* [Saved data entries]

○ ○ ○ ○ ○

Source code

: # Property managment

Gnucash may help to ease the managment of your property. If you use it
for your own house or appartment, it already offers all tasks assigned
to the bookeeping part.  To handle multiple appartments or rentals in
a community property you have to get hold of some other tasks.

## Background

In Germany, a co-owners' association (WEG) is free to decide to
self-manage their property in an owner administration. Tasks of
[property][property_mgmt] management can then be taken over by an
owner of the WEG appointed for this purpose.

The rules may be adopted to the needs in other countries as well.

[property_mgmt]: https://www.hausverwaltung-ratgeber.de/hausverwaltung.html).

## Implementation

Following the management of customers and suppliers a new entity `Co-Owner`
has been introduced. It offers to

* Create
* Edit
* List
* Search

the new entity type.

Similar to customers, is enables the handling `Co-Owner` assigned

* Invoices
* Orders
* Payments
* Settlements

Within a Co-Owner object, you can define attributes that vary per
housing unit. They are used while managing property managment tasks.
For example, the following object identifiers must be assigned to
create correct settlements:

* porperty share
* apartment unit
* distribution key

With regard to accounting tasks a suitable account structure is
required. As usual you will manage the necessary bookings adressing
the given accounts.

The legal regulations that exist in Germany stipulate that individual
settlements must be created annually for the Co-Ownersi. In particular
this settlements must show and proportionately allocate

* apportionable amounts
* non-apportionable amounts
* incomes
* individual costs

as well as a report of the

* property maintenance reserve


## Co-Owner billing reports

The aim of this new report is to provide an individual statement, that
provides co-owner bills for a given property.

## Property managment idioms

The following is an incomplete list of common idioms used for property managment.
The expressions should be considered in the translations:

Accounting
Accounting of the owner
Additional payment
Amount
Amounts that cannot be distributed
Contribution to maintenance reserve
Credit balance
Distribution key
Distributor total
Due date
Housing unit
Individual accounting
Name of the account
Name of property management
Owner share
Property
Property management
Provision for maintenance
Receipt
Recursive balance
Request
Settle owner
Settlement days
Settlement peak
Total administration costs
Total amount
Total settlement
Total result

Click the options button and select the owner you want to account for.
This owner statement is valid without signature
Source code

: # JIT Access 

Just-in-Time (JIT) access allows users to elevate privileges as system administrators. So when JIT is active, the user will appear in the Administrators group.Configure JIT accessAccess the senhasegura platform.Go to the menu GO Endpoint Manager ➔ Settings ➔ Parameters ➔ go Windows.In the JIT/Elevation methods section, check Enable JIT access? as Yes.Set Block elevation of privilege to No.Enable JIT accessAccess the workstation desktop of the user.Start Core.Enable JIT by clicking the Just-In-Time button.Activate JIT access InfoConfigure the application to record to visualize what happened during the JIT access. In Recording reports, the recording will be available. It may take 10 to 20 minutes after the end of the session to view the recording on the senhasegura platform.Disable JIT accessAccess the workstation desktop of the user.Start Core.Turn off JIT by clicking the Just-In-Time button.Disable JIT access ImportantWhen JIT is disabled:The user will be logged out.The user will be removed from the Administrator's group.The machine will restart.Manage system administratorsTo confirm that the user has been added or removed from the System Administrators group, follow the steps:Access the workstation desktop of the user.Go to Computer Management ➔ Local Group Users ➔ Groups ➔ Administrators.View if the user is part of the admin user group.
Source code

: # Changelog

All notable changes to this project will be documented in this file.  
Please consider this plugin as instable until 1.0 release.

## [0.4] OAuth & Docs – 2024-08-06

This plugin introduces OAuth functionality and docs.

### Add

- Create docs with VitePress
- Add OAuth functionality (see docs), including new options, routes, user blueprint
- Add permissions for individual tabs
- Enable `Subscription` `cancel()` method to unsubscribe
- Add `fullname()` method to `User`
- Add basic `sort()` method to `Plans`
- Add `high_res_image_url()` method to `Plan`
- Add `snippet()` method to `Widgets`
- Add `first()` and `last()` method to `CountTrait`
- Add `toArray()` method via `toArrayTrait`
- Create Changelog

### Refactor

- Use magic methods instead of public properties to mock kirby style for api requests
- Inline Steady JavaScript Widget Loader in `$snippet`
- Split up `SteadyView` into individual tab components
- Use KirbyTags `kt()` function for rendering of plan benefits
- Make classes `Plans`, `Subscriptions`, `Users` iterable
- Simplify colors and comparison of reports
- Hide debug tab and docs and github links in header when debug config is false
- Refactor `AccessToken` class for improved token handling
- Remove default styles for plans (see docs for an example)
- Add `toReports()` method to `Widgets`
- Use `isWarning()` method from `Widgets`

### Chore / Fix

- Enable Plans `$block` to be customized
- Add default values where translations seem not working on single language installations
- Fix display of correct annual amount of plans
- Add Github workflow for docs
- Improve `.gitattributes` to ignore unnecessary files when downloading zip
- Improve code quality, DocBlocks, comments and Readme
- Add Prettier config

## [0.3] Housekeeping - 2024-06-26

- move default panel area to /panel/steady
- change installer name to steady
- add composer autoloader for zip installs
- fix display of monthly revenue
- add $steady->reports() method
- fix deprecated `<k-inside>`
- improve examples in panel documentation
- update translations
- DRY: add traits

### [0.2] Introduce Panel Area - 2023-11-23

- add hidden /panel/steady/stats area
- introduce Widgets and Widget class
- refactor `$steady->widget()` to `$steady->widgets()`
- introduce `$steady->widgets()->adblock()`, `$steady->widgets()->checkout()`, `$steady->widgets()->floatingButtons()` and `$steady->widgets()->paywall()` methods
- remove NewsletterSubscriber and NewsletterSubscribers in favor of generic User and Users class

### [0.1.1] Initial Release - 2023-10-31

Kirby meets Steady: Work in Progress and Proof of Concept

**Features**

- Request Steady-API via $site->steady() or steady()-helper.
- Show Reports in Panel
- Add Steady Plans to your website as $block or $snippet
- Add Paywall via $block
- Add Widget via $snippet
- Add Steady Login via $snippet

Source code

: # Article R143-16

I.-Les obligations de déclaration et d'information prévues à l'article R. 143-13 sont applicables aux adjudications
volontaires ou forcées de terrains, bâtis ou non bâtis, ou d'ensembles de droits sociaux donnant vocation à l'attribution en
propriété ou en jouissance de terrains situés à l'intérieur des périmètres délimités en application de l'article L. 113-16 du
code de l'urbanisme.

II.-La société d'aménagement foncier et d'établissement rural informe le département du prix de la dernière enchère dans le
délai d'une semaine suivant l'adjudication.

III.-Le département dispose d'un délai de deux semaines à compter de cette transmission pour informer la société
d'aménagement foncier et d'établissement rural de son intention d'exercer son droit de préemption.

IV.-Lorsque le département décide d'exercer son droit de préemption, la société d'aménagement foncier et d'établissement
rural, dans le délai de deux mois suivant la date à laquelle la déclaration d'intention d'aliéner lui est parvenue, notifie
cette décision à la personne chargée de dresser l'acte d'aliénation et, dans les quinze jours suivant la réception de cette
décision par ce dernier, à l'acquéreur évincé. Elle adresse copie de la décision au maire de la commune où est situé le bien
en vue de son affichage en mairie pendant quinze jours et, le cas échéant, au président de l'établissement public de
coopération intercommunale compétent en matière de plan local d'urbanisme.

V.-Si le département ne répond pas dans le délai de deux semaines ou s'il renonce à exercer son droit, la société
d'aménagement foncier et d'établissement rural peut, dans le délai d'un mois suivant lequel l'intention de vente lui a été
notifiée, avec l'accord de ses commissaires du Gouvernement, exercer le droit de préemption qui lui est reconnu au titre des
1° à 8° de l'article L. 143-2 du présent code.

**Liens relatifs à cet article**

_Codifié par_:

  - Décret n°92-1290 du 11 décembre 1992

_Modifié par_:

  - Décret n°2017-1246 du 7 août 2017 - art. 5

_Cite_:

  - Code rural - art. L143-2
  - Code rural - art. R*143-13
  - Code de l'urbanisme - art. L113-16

○ ○ ○ ○ ○

* [Problem to work on]
With no alteration of any kind, give the data again in full.

* [Solved problem]
Source code

: # Property managment

Gnucash may help to ease the managment of your property. If you use it
for your own house or appartment, it already offers all tasks assigned
to the bookeeping part.  To handle multiple appartments or rentals in
a community property you have to get hold of some other tasks.

## Background

In Germany, a co-owners' association (WEG) is free to decide to
self-manage their property in an owner administration. Tasks of
[property][property_mgmt] management can then be taken over by an
owner of the WEG appointed for this purpose.

The rules may be adopted to the needs in other countries as well.

[property_mgmt]: https://www.hausverwaltung-ratgeber.de/hausverwaltung.html).

## Implementation

Following the management of customers and suppliers a new entity `Co-Owner`
has been introduced. It offers to

* Create
* Edit
* List
* Search

the new entity type.

Similar to customers, is enables the handling `Co-Owner` assigned

* Invoices
* Orders
* Payments
* Settlements

Within a Co-Owner object, you can define attributes that vary per
housing unit. They are used while managing property managment tasks.
For example, the following object identifiers must be assigned to
create correct settlements:

* porperty share
* apartment unit
* distribution key

With regard to accounting tasks a suitable account structure is
required. As usual you will manage the necessary bookings adressing
the given accounts.

The legal regulations that exist in Germany stipulate that individual
settlements must be created annually for the Co-Ownersi. In particular
this settlements must show and proportionately allocate

* apportionable amounts
* non-apportionable amounts
* incomes
* individual costs

as well as a report of the

* property maintenance reserve


## Co-Owner billing reports

The aim of this new report is to provide an individual statement, that
provides co-owner bills for a given property.

## Property managment idioms

The following is an incomplete list of common idioms used for property managment.
The expressions should be considered in the translations:

Accounting
Accounting of the owner
Additional payment
Amount
Amounts that cannot be distributed
Contribution to maintenance reserve
Credit balance
Distribution key
Distributor total
Due date
Housing unit
Individual accounting
Name of the account
Name of property management
Owner share
Property
Property management
Provision for maintenance
Receipt
Recursive balance
Request
Settle owner
Settlement days
Settlement peak
Total administration costs
Total amount
Total settlement
Total result

Click the options button and select the owner you want to account for.
This owner statement is valid without signature
Source code

: # JIT Access 

Just-in-Time (JIT) access allows users to elevate privileges as system administrators. So when JIT is active, the user will appear in the Administrators group.Configure JIT accessAccess the senhasegura platform.Go to the menu GO Endpoint Manager ➔ Settings ➔ Parameters ➔ go Windows.In the JIT/Elevation methods section, check Enable JIT access? as Yes.Set Block elevation of privilege to No.Enable JIT accessAccess the workstation desktop of the user.Start Core.Enable JIT by clicking the Just-In-Time button.Activate JIT access InfoConfigure the application to record to visualize what happened during the JIT access. In Recording reports, the recording will be available. It may take 10 to 20 minutes after the end of the session to view the recording on the senhasegura platform.Disable JIT accessAccess the workstation desktop of the user.Start Core.Turn off JIT by clicking the Just-In-Time button.Disable JIT access ImportantWhen JIT is disabled:The user will be logged out.The user will be removed from the Administrator's group.The machine will restart.Manage system administratorsTo confirm that the user has been added or removed from the System Administrators group, follow the steps:Access the workstation desktop of the user.Go to Computer Management ➔ Local Group Users ➔ Groups ➔ Administrators.View if the user is part of the admin user group.
Source code

: # Changelog

All notable changes to this project will be documented in this file.  
Please consider this plugin as instable until 1.0 release.

## [0.4] OAuth & Docs – 2024-08-06

This plugin introduces OAuth functionality and docs.

### Add

- Create docs with VitePress
- Add OAuth functionality (see docs), including new options, routes, user blueprint
- Add permissions for individual tabs
- Enable `Subscription` `cancel()` method to unsubscribe
- Add `fullname()` method to `User`
- Add basic `sort()` method to `Plans`
- Add `high_res_image_url()` method to `Plan`
- Add `snippet()` method to `Widgets`
- Add `first()` and `last()` method to `CountTrait`
- Add `toArray()` method via `toArrayTrait`
- Create Changelog

### Refactor

- Use magic methods instead of public properties to mock kirby style for api requests
- Inline Steady JavaScript Widget Loader in `$snippet`
- Split up `SteadyView` into individual tab components
- Use KirbyTags `kt()` function for rendering of plan benefits
- Make classes `Plans`, `Subscriptions`, `Users` iterable
- Simplify colors and comparison of reports
- Hide debug tab and docs and github links in header when debug config is false
- Refactor `AccessToken` class for improved token handling
- Remove default styles for plans (see docs for an example)
- Add `toReports()` method to `Widgets`
- Use `isWarning()` method from `Widgets`

### Chore / Fix

- Enable Plans `$block` to be customized
- Add default values where translations seem not working on single language installations
- Fix display of correct annual amount of plans
- Add Github workflow for docs
- Improve `.gitattributes` to ignore unnecessary files when downloading zip
- Improve code quality, DocBlocks, comments and Readme
- Add Prettier config

## [0.3] Housekeeping - 2024-06-26

- move default panel area to /panel/steady
- change installer name to steady
- add composer autoloader for zip installs
- fix display of monthly revenue
- add $steady->reports() method
- fix deprecated `<k-inside>`
- improve examples in panel documentation
- update translations
- DRY: add traits

### [0.2] Introduce Panel Area - 2023-11-23

- add hidden /panel/steady/stats area
- introduce Widgets and Widget class
- refactor `$steady->widget()` to `$steady->widgets()`
- introduce `$steady->widgets()->adblock()`, `$steady->widgets()->checkout()`, `$steady->widgets()->floatingButtons()` and `$steady->widgets()->paywall()` methods
- remove NewsletterSubscriber and NewsletterSubscribers in favor of generic User and Users class

### [0.1.1] Initial Release - 2023-10-31

Kirby meets Steady: Work in Progress and Proof of Concept

**Features**

- Request Steady-API via $site->steady() or steady()-helper.
- Show Reports in Panel
- Add Steady Plans to your website as $block or $snippet
- Add Paywall via $block
- Add Widget via $snippet
- Add Steady Login via $snippet

Source code

: # Article R143-16

I.-Les obligations de déclaration et d'information prévues à l'article R. 143-13 sont applicables aux adjudications
volontaires ou forcées de terrains, bâtis ou non bâtis, ou d'ensembles de droits sociaux donnant vocation à l'attribution en
propriété ou en jouissance de terrains situés à l'intérieur des périmètres délimités en application de l'article L. 113-16 du
code de l'urbanisme.

II.-La société d'aménagement foncier et d'établissement rural informe le département du prix de la dernière enchère dans le
délai d'une semaine suivant l'adjudication.

III.-Le département dispose d'un délai de deux semaines à compter de cette transmission pour informer la société
d'aménagement foncier et d'établissement rural de son intention d'exercer son droit de préemption.

IV.-Lorsque le département décide d'exercer son droit de préemption, la société d'aménagement foncier et d'établissement
rural, dans le délai de deux mois suivant la date à laquelle la déclaration d'intention d'aliéner lui est parvenue, notifie
cette décision à la personne chargée de dresser l'acte d'aliénation et, dans les quinze jours suivant la réception de cette
décision par ce dernier, à l'acquéreur évincé. Elle adresse copie de la décision au maire de la commune où est situé le bien
en vue de son affichage en mairie pendant quinze jours et, le cas échéant, au président de l'établissement public de
coopération intercommunale compétent en matière de plan local d'urbanisme.

V.-Si le département ne répond pas dans le délai de deux semaines ou s'il renonce à exercer son droit, la société
d'aménagement foncier et d'établissement rural peut, dans le délai d'un mois suivant lequel l'intention de vente lui a été
notifiée, avec l'accord de ses commissaires du Gouvernement, exercer le droit de préemption qui lui est reconnu au titre des
1° à 8° de l'article L. 143-2 du présent code.

**Liens relatifs à cet article**

_Codifié par_:

  - Décret n°92-1290 du 11 décembre 1992

_Modifié par_:

  - Décret n°2017-1246 du 7 août 2017 - art. 5

_Cite_:

  - Code rural - art. L143-2
  - Code rural - art. R*143-13
  - Code de l'urbanisme - art. L113-16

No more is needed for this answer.